Climate change and more droughts in coming decades could add to pressure to ship Great Lakes water to thirsty regions, at the same time global warming could cause the lakes to shrink, creating a nightmare scenario, said Peter Annin, author of an influential book on the politics of Great Lakes water.
The proposed Great Lakes-St. Lawrence River compact among the eight Great Lakes states and two Canadian provinces, designed to prevent diversions and require prudent water use, has only a 50-50 chance of passing, Annin said. A handful of legislators in Wisconsin and Ohio have blocked it in their states.
Annin, who wrote "Great Lakes Water Wars" in 2006, will speak today at a symposium on the politics and future of water in the region at Wayne State University. Registration for the speech is closed.
Most studies suggest the levels of the lakes could drop as much as 5 feet later this century with global warming, he said.

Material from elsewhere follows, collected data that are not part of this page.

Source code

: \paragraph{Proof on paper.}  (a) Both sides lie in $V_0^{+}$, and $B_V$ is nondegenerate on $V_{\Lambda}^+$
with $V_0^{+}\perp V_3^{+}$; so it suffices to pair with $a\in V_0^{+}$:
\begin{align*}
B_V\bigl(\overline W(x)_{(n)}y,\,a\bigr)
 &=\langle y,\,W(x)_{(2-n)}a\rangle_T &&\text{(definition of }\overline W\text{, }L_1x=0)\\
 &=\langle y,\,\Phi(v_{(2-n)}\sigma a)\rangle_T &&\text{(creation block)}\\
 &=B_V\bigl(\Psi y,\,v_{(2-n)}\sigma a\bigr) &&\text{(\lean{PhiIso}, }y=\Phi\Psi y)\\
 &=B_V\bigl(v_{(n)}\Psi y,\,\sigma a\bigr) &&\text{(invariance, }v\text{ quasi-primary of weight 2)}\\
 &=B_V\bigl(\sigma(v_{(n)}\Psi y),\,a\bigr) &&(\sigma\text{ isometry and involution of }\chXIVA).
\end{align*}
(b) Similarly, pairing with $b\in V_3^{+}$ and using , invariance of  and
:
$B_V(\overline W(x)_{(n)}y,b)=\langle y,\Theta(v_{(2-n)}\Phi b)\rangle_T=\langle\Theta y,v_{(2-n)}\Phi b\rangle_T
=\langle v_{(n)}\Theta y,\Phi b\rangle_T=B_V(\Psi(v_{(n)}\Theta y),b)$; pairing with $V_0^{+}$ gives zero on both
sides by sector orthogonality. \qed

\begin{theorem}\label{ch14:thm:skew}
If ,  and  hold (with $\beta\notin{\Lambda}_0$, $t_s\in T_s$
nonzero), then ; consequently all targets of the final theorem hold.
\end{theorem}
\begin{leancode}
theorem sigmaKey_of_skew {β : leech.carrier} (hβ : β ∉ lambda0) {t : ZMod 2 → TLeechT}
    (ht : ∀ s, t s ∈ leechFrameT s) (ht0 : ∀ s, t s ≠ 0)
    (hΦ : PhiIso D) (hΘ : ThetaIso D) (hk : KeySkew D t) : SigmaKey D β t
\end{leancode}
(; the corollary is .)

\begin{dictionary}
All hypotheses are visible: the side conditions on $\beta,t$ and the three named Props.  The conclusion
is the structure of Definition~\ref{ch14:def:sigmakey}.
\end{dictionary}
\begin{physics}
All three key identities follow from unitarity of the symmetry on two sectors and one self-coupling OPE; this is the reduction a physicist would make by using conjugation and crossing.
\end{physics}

Tension over water is already high in the lakes states, and Michigan is partly to blame, he said.
"Michigan has the image of being a water cowboy," he said. The state agreed to limit new large-scale water uses in 1985 but didn't do so until two years ago. Former Gov. John Engler also vetoed a request by Lowell, Ind., a town 5 miles outside the basin, to use Lake Michigan water in the early 1990s. At the same time, he allowed farmers in the Thumb to divert even more water from Lake Huron for irrigation, a move no other governor could veto since it was inside the basin. Michigan ranks last in the region in conserving and respecting water use, Annin said.
"Michigan arguably has the most to gain from the compact because it's fully in the basin, yet its hypocrisy over past Great Lakes water use and regulation, combined with its veto, is bogging down the compact in other states like Wisconsin," he said.
Other states still resent Michigan and fear its veto. It's the only state that will never need to ask permission for a diversion for its communities, since they're all inside the basin.
Tapping water from the lakes for uses inside the basin is more acceptable because much of the water that's used ultimately is returned to the lakes.
Michigan and three other states - Wisconsin, Ohio and Pennsylvania - have yet to pass the Great Lakes compact, although Michigan and Pennsylvania are expected to approve it eventually.
The compact was negotiated by the eight regional governors in 2005, and all eight legislatures must pass it, as must Congress, for it to become law. New York, Indiana, Minnesota and Illinois have passed it. It would provide stronger, more constitutional prohibitions on diversion to states outside the Great Lakes watershed than exist now.
The lakes, which hold 18% of the fresh surface water on the planet, could become the targets of the water-hungry in the future.
On Monday, Ohio's lieutenant governor suggested that Great Lakes states might need to sell water in the coming decades. He backtracked Tuesday, saying he and the governor both oppose any diversion outside the basin.
Last fall, presidential candidate Bill Richardson, governor of dry New Mexico, raised regional hackles by saying states like Wisconsin were "awash in water" and a federal water policy was needed. He later reneged.
While the compact bans new diversions of Great Lakes water beyond the basin, there are exceptions for communities in counties that straddle the basin, but any governor can veto such a diversion.
Annin said towns like Waukesha, Wis., in a county straddling the watershed, are worried that Michigan will veto diversions they want from Lake Michigan. Several key Wisconsin legislators, including one from Waukesha, oppose the compact because they fear it would strangle development. So far, they have convinced lawmakers to block passage of the compact.
In Ohio, a key senator has so far blocked the legislation over fears the compact takes away property owners' rights to use groundwater.
Noah Hall, a Wayne State law professor who helped negotiate the compact, said many of those legislators who oppose the compact are wrong about its effects, and citizens strongly support the compact. He's slightly more optimistic than Annin about the pact's future.
"I'd say it's better than 50-50," he said. He said Michigan has made new efforts to regulate water withdrawals in the last two years and no longer ranks at the bottom of Great Lakes states.